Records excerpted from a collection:
______________________________

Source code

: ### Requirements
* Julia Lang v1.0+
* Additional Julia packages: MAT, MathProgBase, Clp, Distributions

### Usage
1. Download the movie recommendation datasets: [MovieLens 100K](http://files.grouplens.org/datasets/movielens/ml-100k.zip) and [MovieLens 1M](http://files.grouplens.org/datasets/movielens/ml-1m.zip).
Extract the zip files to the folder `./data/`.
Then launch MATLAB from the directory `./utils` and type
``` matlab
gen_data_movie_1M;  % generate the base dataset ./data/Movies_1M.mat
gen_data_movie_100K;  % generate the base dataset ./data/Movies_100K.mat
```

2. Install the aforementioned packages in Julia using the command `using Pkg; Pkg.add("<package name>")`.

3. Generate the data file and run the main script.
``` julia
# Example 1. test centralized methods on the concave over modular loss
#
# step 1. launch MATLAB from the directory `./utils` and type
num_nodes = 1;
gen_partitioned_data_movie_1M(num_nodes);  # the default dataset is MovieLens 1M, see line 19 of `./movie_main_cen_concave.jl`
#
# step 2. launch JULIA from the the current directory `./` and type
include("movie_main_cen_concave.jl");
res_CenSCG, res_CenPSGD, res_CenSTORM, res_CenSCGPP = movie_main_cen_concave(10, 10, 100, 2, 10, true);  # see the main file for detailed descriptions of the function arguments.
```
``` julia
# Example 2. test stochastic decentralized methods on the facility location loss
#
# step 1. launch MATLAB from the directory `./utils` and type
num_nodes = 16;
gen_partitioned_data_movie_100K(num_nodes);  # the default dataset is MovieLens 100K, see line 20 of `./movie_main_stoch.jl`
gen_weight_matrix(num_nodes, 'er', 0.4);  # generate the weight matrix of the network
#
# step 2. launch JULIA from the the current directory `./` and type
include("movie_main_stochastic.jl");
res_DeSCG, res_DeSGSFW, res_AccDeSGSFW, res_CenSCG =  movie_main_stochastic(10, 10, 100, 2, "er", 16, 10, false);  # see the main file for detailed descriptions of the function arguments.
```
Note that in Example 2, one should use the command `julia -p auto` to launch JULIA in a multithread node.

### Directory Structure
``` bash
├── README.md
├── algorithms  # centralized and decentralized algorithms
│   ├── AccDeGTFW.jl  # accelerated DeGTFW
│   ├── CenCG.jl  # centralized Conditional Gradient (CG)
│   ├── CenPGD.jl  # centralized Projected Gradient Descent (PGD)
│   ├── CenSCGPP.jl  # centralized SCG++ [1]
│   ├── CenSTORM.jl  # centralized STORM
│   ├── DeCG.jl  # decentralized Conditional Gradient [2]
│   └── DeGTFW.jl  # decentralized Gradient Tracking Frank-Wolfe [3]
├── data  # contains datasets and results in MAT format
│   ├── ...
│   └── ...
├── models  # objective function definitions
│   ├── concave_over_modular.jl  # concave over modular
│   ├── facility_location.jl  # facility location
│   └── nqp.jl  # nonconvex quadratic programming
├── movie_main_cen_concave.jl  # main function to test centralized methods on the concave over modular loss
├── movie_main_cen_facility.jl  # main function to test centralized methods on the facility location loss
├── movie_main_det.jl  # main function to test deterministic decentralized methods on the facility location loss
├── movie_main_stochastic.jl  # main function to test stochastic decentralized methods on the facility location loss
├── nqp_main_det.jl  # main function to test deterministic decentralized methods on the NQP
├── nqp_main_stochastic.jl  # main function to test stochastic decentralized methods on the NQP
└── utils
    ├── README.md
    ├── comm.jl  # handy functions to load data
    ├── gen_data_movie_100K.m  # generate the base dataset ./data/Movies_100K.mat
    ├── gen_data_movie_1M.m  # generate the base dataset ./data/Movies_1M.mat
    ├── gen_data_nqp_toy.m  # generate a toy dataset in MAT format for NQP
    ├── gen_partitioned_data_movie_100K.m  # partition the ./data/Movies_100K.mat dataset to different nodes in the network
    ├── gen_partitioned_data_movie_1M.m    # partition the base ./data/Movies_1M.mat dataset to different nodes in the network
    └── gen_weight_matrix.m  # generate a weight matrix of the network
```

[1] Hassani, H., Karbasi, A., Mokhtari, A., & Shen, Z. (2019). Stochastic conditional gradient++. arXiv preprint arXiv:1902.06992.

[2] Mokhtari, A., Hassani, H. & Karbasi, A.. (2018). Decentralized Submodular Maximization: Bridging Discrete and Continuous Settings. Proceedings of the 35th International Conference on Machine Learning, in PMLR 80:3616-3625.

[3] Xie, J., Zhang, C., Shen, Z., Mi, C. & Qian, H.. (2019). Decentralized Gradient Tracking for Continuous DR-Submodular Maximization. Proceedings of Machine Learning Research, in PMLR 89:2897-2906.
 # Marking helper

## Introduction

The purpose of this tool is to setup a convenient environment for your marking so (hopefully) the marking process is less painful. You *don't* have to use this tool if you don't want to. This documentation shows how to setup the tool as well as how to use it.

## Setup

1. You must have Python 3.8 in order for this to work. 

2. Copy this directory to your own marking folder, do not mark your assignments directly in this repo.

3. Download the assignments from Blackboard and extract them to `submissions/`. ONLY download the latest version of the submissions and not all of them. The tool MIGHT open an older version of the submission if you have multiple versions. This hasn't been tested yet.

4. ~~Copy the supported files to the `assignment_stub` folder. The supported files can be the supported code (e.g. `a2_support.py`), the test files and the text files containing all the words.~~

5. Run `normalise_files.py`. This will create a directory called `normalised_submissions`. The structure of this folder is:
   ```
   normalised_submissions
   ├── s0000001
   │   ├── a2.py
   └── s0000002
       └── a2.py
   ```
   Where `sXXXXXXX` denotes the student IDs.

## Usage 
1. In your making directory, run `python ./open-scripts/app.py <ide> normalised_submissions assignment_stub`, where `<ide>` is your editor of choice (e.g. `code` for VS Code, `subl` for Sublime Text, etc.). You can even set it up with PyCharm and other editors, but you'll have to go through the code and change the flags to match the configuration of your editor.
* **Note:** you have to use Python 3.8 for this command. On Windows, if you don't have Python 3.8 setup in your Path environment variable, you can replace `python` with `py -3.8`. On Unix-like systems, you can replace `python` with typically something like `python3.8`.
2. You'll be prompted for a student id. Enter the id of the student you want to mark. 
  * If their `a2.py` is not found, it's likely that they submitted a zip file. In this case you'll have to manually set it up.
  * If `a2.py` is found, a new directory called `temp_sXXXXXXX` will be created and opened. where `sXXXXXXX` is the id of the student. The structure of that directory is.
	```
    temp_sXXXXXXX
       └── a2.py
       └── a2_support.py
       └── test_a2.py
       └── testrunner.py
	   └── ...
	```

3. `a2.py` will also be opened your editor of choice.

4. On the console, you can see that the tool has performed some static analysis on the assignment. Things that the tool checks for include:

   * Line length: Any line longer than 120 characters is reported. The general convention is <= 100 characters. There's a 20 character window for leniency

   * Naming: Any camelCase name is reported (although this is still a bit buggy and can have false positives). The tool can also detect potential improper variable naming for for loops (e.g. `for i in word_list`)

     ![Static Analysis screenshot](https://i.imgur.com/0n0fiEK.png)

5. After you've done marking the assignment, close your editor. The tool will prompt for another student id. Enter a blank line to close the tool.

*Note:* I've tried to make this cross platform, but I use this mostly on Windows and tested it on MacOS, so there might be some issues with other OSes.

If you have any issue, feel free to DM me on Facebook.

______________________________

Task details: Above are some records. Report the number of their lines that include "choice", and add nothing else.

Written response: 2